Warum ist die Kontoüberziehung so teuer?

Die Banken wissen, wo es Geld zu verdienen gibt. Deshalb sind die Kreditzinsen für Dispositionskredite und Überziehungen so hoch. Begründet wird dies von Bankenseite damit, dass diese Kredite ja nicht geplant werden könnten und deshalb auch keine günstige Refinanzierung möglich sei.

Diese Begründung ist aber nur teilweise richtig. Man kann sehr wohl auch derartige Kredite entsprechend refinanzieren. Das ergibt sich schon daraus, dass die Zinsen in erheblichem Umfang von Bank zu Bank schwanken. Generell gilt zwar, dass man eine Kontoüberziehung nur im Notfall in Anspruch nehmen sollte. Dann drücken die Zinsen auch nicht so sehr. Trotzdem sollte, wenn man sich über die hohen Zinsen ärgert, nach einer günstigeren Bank Ausschau gehalten werden.
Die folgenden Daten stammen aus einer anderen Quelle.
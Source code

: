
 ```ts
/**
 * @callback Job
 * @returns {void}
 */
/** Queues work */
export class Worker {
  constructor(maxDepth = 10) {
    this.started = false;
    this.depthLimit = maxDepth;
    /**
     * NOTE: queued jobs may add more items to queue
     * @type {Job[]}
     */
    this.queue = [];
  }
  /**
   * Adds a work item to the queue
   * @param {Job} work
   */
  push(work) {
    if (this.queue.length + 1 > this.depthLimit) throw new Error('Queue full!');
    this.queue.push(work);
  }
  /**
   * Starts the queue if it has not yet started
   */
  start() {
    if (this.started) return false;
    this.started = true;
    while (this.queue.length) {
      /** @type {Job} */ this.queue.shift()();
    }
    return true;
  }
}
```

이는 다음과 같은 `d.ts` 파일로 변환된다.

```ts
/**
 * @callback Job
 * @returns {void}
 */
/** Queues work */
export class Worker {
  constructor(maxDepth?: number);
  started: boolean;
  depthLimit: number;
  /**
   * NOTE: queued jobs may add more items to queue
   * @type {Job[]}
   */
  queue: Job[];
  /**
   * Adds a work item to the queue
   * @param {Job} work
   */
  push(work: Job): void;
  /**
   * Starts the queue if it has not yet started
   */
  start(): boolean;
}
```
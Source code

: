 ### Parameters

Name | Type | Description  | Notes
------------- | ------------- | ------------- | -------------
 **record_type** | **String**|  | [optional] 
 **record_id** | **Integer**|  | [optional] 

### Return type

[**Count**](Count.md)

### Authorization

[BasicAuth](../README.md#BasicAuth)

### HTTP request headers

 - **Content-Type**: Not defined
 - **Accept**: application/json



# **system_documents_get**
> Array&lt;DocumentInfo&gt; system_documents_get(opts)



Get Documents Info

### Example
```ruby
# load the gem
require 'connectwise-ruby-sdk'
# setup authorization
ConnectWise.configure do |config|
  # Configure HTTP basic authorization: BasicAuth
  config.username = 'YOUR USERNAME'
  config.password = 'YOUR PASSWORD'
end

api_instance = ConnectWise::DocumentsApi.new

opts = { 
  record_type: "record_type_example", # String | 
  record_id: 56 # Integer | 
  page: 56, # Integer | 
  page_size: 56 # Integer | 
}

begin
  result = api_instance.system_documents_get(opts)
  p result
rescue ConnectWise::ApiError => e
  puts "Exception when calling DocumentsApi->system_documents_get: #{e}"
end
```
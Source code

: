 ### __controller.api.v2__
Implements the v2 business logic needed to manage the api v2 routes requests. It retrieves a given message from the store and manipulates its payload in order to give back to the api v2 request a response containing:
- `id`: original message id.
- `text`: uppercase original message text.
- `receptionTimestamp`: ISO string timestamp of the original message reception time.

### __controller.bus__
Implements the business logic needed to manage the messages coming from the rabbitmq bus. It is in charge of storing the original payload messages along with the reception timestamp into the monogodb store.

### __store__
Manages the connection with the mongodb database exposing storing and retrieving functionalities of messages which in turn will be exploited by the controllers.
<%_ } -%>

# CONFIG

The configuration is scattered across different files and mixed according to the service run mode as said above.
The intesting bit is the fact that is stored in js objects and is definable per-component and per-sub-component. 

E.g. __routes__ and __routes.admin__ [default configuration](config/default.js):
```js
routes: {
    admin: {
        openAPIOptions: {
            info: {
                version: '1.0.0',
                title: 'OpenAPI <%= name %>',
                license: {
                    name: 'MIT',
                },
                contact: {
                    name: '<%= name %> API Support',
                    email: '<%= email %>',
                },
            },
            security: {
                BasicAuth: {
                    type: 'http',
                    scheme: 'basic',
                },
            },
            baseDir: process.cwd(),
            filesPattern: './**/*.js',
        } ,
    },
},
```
Eine weitere Möglichkeit ist es, eine kruzfristig nicht tilgbare Kontoüberziehung durch einen günstigeren Ratenkredit abzulösen.

Zu unterscheiden ist die Kontoüberziehung vom Dispositionskredit. Beide sind teuer, die Kontoüberziehung aber noch teurer. Der Dispositionskredit bietet die Möglichkeit, auf dem Girokonto ins Soll zu gehen, bis der vereinbarte Kreditrahmen erreicht ist. Er ist völlig flexibel und kann jederzeit getilgt und wieder in Anspruch genommen werden.

Die Kontoüberziehung geht über diesen eingeräumten Kreditrahmen hinaus. Auch wenn kein Kreditlimit eingeräumt wurde und das Konto ins Soll geht, spricht man von einer Kontoüberziehung. Diese lassen sich die Banken sehr teuer bezahlen, was auch erklärt, weshalb sie solche Überziehungen gerne zulassen. Sie könnten ja auch die Verfügungen, die zur Kontoüberziehung führen, verweigern.

Echte Kontoüberziehungen sollte man unbedingt vermeiden. Sie sind nicht nur sehr teuer, sondern können auch das Verhältnis zur Bank belassten und im Falle einer Kreditanfrage zur Ablehnung führen.